In years past, when I moonlighted for various sites and channels as a semi-professional critic and commentator of media, my inclusion of such in these year-in-reviews served a worthwhile purpose as a portfolio and curriculum vitae of my writings that year, indubitably among the most important aspects of any given year in my estimation. Per the parable, my Master has gifted my only a single Talent to invest to His profit, that being my ability to write. Therefore, irrespective of whatever career or profession might pay my bills, my vocation will always be that of a writer. But as I move away from pop culture criticism of the kind I engaged in here at the Hub City Review or later for The Federalist and Wisecrack, the inclusion of my reminiscences on the state of various media in a given calendar year seems now extraneous, and as such has been excised from what is now first and foremost an annual journal entry, albeit one public and not private.
This would not have been the case, as the first few months of the year represented a return to my roots as a media critic, having been hired (in a matter of hours after applying, having impeccable credentials for the position) as Medievalists.net’s Resident Video Game Expert, with a monthly column analyzing the accuracy of video games’ depictions of the historical Middle Ages and the faux-Medium Aevum of fantasy games. This was a necessary stepping stone to fulfilling a goal I had set out for myself some time before, when listening to their podcast only to learn that their guest for the episode also had the same last name of ‘Theriault’ and saying to myself that I should be on the podcast too. Thus when they later announced on the same that they would be looking for a writer familiar with video games and history, I seized my opportunity. I wrote three pieces in my monthly column during my time affiliated with the site. The first was on 4X grand strategy games such as Civilization VI and Humankind, the second on the superlative Crusader Kings III, and the final on the depiction of the Medieval era in the Assassin’s Creed franchise, specifically the first game and Valhalla.
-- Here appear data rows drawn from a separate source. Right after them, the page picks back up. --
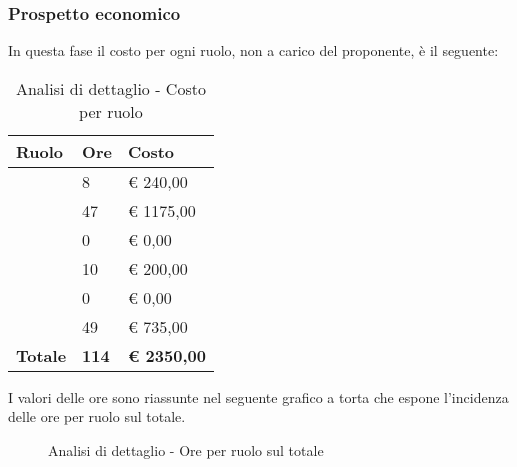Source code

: 		\subsubsection{Prospetto economico} %
		\label{ssub:prospetto_economico}
		In questa fase il costo per ogni ruolo, non a carico del proponente\gloss{}, è il seguente: \\
			\begin{table}[!ht]
				\begin{center}
					\begin{tabularx}{0.65\textwidth}{|l|l|X|}
						\hline
						\textbf{Ruolo} & \textbf{Ore} & \textbf{Costo} \\
						\hline
						\roleProjectManager & 8 & \euro{} 240,00 \\
						\hline
						\roleAnalyst & 47 & \euro{} 1175,00 \\
						\hline
						\roleDesigner & 0 & \euro{} 0,00 \\
						\hline
						\roleAdministrator & 10 & \euro{} 200,00 \\
						\hline
						\roleProgrammer & 0 & \euro{} 0,00 \\
						\hline
						\roleVerifier & 49 & \euro{} 735,00 \\
						\hline
						\textbf{Totale} & \textbf{114} & \textbf{\euro{} 2350,00} \\
						\hline
					\end{tabularx}
				\end{center}
			\caption{Analisi di dettaglio - Costo per ruolo}
			\end{table}

			\noindent
			I valori delle ore sono riassunte nel seguente grafico a torta che espone l’incidenza delle ore per ruolo sul totale.
			\begin{center}
				\begin{figure}[htbp]
				\vspace{0.8cm}
				\caption{Analisi di dettaglio - Ore per ruolo sul totale}
				\end{figure}
			\end{center}

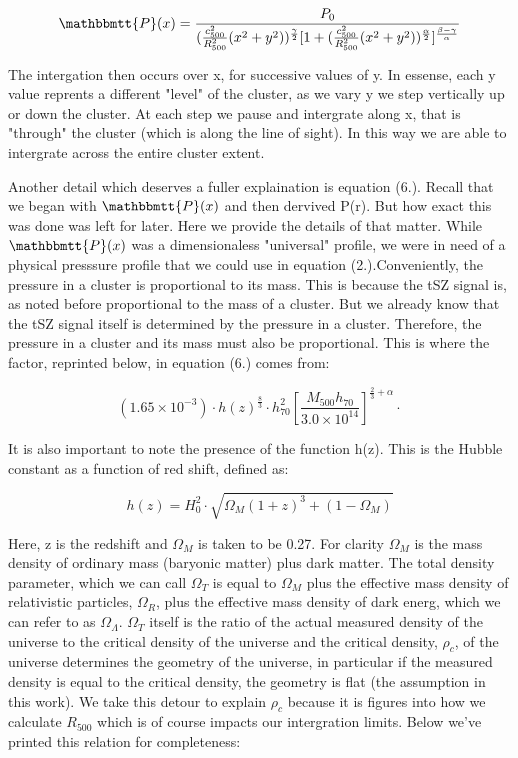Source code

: \documentclass[12pt]{article} %
\begin{document}
\begin{equation}
\mathbbmtt{P}(x)=\frac{P_0}{(\frac{c_{500}^2}{R_{500}^2}(x^2 + y^2))^\frac{\gamma}{2} [1 + (\frac{c_{500}^2}{R_{500}^2}(x^2 + y^2))^\frac{\alpha}{2}]^\frac{\beta - \gamma}{\alpha}} 
\end{equation}

The intergation then occurs over x,  for successive values of y. In essense, each y value reprents a different "level" of the cluster, as we vary y we step vertically up or down the cluster. At each step we pause and intergrate along x, that is "through" the cluster (which is along the line of sight). In this way we are able to intergrate across the entire cluster extent. 

Another detail which deserves a fuller explaination is equation (6.). Recall that we began with $\mathbbmtt{P}(x)$ and then dervived P(r). But how exact this was done was left for later. Here we provide the details of that matter. While$ \mathbbmtt{P}(x)$ was a dimensionaless "universal" profile, we were in need of a physical presssure profile that we could use in equation (2.).Conveniently, the pressure in a cluster is proportional to its mass. This is because the tSZ signal is, as noted before proportional to the mass of a cluster. But we already know that the tSZ signal itself is determined by the pressure in a cluster. Therefore, the pressure in a cluster and its mass must also be proportional.  This is where the factor, reprinted below, in equation (6.) comes from:

\begin{equation}
(1.65 \times 10^{-3}) \cdotp h(z)^\frac{8}{3} \cdotp h^2_{70}[\frac{M_{500}h_{70}}{3.0 \times 10^{14}}]^{\frac{2}{3} + \alpha} \cdotp 
\end{equation}

It is also important to note the presence of the function h(z). This is the Hubble constant as a function of red shift, defined as:
 
\begin{equation}
h(z) =H_0^2 \cdotp \sqrt{\Omega_M(1 + z)^3 + (1 - \Omega_M)}
\end{equation}

Here, z is the redshift and $\Omega_M$ is taken to be 0.27. For clarity $\Omega_M$ is the mass density of ordinary mass (baryonic matter) plus dark matter. The total density parameter, which we can call $\Omega_T$ is equal to $\Omega_M$  plus the effective mass density of relativistic particles, $\Omega_R$, plus the effective mass density of dark energ, which we can refer to as $\Omega_\Lambda$. $\Omega_T$ itself is the ratio of the actual measured density of the universe to the critical density of the universe and the critical density,  $\rho_c$, of the universe determines the geometry of the universe, in particular if the measured density is equal to the critical density, the geometry is flat (the assumption in this work). We take this detour to explain $\rho_c$ because it is figures into how we calculate $R_{500}$ which is of course impacts our intergration limits. Below we've printed this relation for completeness: 
\end{document}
Unlike my writing for Wisecrack, this yeoman’s work was fairly dry, as instead of being able to do deep analyses and defend theses, much of my space was set aside to explaining the basics of the games to those unfamiliar with the medium, being readers of the site solely for their passion for history. Also unlike my writing for Wisecrack, I was adamant about no longer self-censoring myself. I’m acutely aware of what my ideological opponents consider to be within their narrow Overton Window, and can in a mercenary spirit write what they want to hear, but so too can many on their side of the political aisle, if not as eloquently or with the same particular insights. But to do so would not be investing my Talent to my Master’s profit, and I was no longer so concerned with gaining exposure or building out my résumé that I was willing again to work for the other side. Thus, I wrote each article in my own voice and according to my own convictions, knowing that if such was to be a dealbreaker for my editors, it would become evident quite quickly, without me first wasting my time and Talent on fodder for them and theirs. The editor whom I worked with himself took no issue with anything I submitted, reading it carefully and choosing to print every dot and tilde I wrote with nary a word of worry or feedback. However, he was without backbone and when a Twitterati mob of three or four people came with proverbial pitchforks and torches, he folded immediately, despite a private admission that he saw no cause for such outrage. Without informing me, he scrubbed the offending article from the site and terminated the position of Resident Video Game Expert, then despite unsolicited assurances to the contrary, he later removed my more innocuous articles and excised any mention of me from the site. The whole affair left a bitter taste in my mouth, and for the next nine months I took a sabbatical from criticism to concentrate on my prose and poetry. This proved Providential.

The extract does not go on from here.